Here, we investigate the genetic architecture and fitness consequences of vitamin D status in a long‐term study of wild Soay sheep on the St Kilda archipelago in NW Scotland. A previous small‐scale study of females sampled in a single year showed that plasma 25(OH)D2 and 25(OH)D3 concentrations varied among individuals, and identified associations between vitamin D status, age, coat colour and female fecundity (Handel et al., 2016). In the present study, we use samples collected longitudinally over a 6‐year period, alongside detailed information on the genetics and life histories of the individuals sampled, to: (i) estimate the heritability of vitamin D status in the wild; (ii) use a GWAS approach to determine the genetic architecture of vitamin D status; and (iii) examine how vitamin D status predicts survival and reproductive performance.

METHODS

Study population

The Soay sheep is a primitive breed of domestic sheep that was isolated on the island of Soay in the remote St Kilda archipelago (57°49′N, 8°35′W) several millennia ago, and has been living wild since then (Clutton‐Brock & Pemberton, 2004).

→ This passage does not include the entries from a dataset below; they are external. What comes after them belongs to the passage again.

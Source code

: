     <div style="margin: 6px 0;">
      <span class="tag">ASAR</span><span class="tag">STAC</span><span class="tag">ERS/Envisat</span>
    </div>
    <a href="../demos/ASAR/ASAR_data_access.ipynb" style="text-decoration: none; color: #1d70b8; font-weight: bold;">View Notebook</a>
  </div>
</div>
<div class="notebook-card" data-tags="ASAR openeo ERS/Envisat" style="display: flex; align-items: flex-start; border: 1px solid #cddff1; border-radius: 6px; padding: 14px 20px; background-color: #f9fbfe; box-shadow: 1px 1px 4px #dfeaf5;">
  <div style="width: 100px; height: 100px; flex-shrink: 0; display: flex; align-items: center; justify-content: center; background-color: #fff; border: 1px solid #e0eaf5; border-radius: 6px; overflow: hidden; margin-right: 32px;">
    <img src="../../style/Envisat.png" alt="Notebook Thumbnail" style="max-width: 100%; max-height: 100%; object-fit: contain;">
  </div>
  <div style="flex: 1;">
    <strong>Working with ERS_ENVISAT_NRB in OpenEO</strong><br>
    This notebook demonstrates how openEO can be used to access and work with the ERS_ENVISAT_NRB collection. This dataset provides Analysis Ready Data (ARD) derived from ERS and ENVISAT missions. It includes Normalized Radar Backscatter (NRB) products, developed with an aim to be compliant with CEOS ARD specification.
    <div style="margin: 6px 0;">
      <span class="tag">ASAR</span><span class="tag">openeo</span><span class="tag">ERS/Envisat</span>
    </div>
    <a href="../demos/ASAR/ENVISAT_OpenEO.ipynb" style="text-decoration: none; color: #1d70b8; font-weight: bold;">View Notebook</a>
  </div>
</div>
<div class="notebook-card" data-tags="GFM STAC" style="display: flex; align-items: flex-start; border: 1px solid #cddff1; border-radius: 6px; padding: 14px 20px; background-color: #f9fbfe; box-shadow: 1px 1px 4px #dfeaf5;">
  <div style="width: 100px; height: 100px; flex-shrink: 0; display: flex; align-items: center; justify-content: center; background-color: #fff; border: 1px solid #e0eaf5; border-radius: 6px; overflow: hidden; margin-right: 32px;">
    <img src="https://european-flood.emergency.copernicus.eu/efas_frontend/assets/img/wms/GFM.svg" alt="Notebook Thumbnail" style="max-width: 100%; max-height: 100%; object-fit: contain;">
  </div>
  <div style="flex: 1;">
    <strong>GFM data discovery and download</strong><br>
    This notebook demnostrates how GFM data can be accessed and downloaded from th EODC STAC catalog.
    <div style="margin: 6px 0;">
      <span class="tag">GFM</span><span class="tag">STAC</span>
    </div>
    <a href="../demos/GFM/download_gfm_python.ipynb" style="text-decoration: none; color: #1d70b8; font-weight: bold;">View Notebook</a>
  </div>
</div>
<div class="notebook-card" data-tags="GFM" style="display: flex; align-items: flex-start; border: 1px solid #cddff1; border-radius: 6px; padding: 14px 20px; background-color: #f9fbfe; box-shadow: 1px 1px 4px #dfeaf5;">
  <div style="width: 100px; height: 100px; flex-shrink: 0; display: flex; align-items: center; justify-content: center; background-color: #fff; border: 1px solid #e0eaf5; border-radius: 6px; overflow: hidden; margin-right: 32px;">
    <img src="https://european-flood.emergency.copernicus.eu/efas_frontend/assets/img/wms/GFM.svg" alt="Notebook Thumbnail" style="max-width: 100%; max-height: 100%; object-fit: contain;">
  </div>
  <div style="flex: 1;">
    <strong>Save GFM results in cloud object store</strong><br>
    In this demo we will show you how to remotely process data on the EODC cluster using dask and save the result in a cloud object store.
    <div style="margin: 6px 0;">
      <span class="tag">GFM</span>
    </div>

In 1932, just over 100 Soay sheep were moved to the larger island of Hirta after the evacuation of all human residents and livestock. The population expanded and now fluctuates between 600 and 2200 sheep. Approximately one‐third of the Hirta population lives in the Village Bay area, and these individuals have been the subject of a long‐term study since 1985 (Clutton‐Brock & Pemberton, 2004). In April, around 95% of all lambs born in this area are caught each year and individually tagged; most females have a single lamb per year, with twins occurring in ~13% of births. Soay sheep are sexually dimorphic in body size, with adult males generally around 1.5 times heavier than females. They also differ in their coat colour (light/dark), a categorical trait that is determined visually at birth and does not change over the lifetime of the sheep. Each August, as many sheep as possible from the study population are recaptured using temporary traps (Clutton‐Brock & Pemberton, 2004). At capture, animals are weighed, and blood samples are collected. Whole blood samples are collected into heparin tubes, centrifuged at 3000 r.p.m. for 10 min, and plasma removed and stored at −20°C. First‐winter mortality can be high, but individuals that survive to maturity can be long‐lived (up to 16 years for females with a median of 5 years; and up to 11 years for males with a median of 2 years) (Clutton‐Brock & Pemberton, 2004). This analysis included all animals that were caught and blood sampled in August between 2011 and 2016, comprising 1452 samples from 917 individuals. A breakdown of the data set by sex, age group and year is shown in Table S1.

Vitamin D measurements

In the Soay sheep population on Hirta, vitamin D2 is available from dietary sources and vitamin D3 is only obtained from cutaneous production (Clutton‐Brock & Pemberton, 2004; Jäpelt & Jakobsen, 2013). This population of Soay sheep do not receive any diet supplementation, and therefore we are confident that vitamin D2 was obtained via grazing, whereas vitamin D3 was only obtained from cutaneous production. We therefore predict that individual variation in foraging ability alongside differential access to vitamin D2‐rich vegetation will be important regulators of vitamin D2 status. In terms of vitamin D3, we predict that access to ultraviolet B (UVB) radiation will be the critical regulator and so behavioural differences resulting in differential exposure to UVB are likely to drive some of the variation we see in vitamin D3 concentrations. Vitamin D is initially metabolized to 25(OH)D in the liver before undergoing a second hydroxylation in the kidney to the metabolically active 1,25 dihydroxyvitamin D (1,25(OH)2D). Circulating concentrations of 25(OH)D are widely used to assess vitamin D status in mammals (Elder & Bishop, 2014). Plasma concentrations of 25(OH)D2 and 25(OH)D3 were determined by liquid chromatography tandem mass spectrophotometry (LC‐MS/MS) using an ABSciex 5500 tandem mass spectrophotometer and the Chromsystems 25OHD kit for LC‐MS/MS following the manufacturers’ instructions (intra‐ and interassay coefficient of variation 3.7% and 4.8% respectively) in a laboratory certified as proficient by the international Vitamin D Quality Assurance Scheme (DEQAS). Total 25(OH)D was defined as the sum of 25(OH)D2 and 25(OH)D3 (hereafter total vD, vD2 and vD3 respectively).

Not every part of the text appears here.